One of the hardest parts of the ongoing COVID-19 pandemic on businesses has been the need to respond to constantly changing conditions. That’s true for Columbia Center for the Arts, Hood River, as well.
“It’s impossible to plan events, and that’s how art institutions work,” said CCA Board Member Genevieve Scholl, who noted programming is planned a year in advance.
“Our facility is unique — it has a gallery, theater and workshop space,” Scholl said. “From the beginning, we tried to find ways for education, visual arts and theater arts to fold in on each other … the dream of CCA is an immersive experience of arts — plural, not singular.”
She said the center’s experience was much like everyone else’s, with many events canceled in 2020 and the lost revenue that accompanied those closures. But CCA was also in the middle of a leadership change, with Leith Gaines newly hired as executive director. Gaines stepped down this August, though she is continuing to advise over the phone.
“Leith was amazing,” said Scholl. “She told us she had two years to do this, and the last year and a half of that was helping us navigate COVID. All work that would have been done on the fundraising side — COVID sort of sucked all the air out of the room for everything.”
Recently, the center had to close for a two-week period because of a positive COVID case. Scholl said the center’s supporters were “really gracious,” but the closure resulted in scheduling changes; “Don’t Quit Your Day Job,” which was supposed to open in September, was pushed to November, with the August “Best of the Gorge” show continuing through the month instead.

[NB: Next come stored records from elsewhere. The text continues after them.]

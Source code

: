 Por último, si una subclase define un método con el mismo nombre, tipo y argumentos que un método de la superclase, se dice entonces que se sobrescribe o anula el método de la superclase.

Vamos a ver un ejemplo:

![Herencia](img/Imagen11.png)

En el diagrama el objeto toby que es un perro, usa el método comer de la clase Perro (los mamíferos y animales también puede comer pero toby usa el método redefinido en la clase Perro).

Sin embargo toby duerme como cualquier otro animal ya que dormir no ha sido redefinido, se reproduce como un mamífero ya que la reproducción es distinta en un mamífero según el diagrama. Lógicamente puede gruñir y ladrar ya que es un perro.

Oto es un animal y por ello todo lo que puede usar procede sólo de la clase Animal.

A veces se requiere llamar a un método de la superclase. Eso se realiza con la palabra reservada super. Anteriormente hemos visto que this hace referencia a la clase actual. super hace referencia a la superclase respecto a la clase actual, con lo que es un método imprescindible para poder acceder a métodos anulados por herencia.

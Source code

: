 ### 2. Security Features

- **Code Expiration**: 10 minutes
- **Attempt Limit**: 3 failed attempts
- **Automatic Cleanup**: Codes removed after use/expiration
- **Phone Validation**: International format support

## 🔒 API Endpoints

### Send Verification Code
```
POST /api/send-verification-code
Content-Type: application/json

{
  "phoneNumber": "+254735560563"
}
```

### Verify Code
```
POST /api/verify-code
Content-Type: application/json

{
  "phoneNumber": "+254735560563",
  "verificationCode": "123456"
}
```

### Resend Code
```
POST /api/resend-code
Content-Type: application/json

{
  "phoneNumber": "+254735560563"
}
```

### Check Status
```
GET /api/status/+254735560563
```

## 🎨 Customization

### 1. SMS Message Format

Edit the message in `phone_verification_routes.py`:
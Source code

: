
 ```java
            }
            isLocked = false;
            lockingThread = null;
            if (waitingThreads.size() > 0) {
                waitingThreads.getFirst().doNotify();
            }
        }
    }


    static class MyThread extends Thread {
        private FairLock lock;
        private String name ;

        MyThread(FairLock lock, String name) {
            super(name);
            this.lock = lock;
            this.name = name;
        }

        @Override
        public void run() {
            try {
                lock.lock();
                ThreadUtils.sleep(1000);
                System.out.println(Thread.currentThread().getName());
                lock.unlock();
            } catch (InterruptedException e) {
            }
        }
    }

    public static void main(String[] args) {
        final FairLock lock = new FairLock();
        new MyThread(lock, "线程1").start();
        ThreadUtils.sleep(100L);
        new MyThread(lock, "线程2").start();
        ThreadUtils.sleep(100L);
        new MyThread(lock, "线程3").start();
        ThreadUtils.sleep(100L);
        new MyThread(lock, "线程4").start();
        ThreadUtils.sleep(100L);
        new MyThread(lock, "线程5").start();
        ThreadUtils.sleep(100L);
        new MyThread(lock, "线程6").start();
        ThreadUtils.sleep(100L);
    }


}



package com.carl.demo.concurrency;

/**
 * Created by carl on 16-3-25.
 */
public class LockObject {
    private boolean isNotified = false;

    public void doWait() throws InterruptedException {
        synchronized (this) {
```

Attendance has been down, as has sales. Fundraising is also down, and CCA is now operating on a deficit. While there are grants available, CCA has struggled to meet application deadlines due to the limited number of staff and the complicated nature of the process.
“The board is doing everything we can to keep things going,” she said. “We’re killing ourselves every day to make sure relief money gets to the Gorge, but to get money, you have to have staff on hand, capable and able to fill out paperwork. In a volunteer driven organization like ours, going through a leadership transition, there’s a limited ability to aggressively pursue funding on short deadlines, but we still need help.”
Scholl said that end of year fundraising will be “the most important year of all our years for that appeal. We have such a long list of amazing and repeat donors, and we of course will reach out to them for continued support, but we really do want to reach out to new folks — new to the area folks or folks who recognize that this facility is really unique in the Gorge, to provide just really immersive and exceptional arts experiences.”
CCA has added an automatic donation button to its website (columbiaarts.org/support/donate-today/monthly-donation), where community members can sign up via PayPal to make a monthly microdonation.
Scholl said she signed up to give $10 a month and hopes others will do the same.
“It provides a perpetual, ongoing microdonation — if I could get 1,000 of my friends to do that, CCA would be complete … It would really make a huge difference and we’d be able to really recover from the pandemic and deliver some really great programming.”
Coming up at CCA
“Constellations,” a romantic drama starring Dawn and Matt Rankin, opens at Columbia Center for the Arts on Oct. 8 and continues Oct. 9 and Oct. 15-16 at 7:30 p.m., with matinees Oct. 10 and Oct. 17 at 2 p.m. Tickets are $20 for adults and $18 for students and seniors. Tickets are available at Columbia Center for the Arts and online at www.columbiaarts.org.
“Fever Dream” is the center’s October exhibit, running through Oct. 30. Gallery and retail store hours for October are 11 a.m. to 5 p.m. Tuesday through Saturday.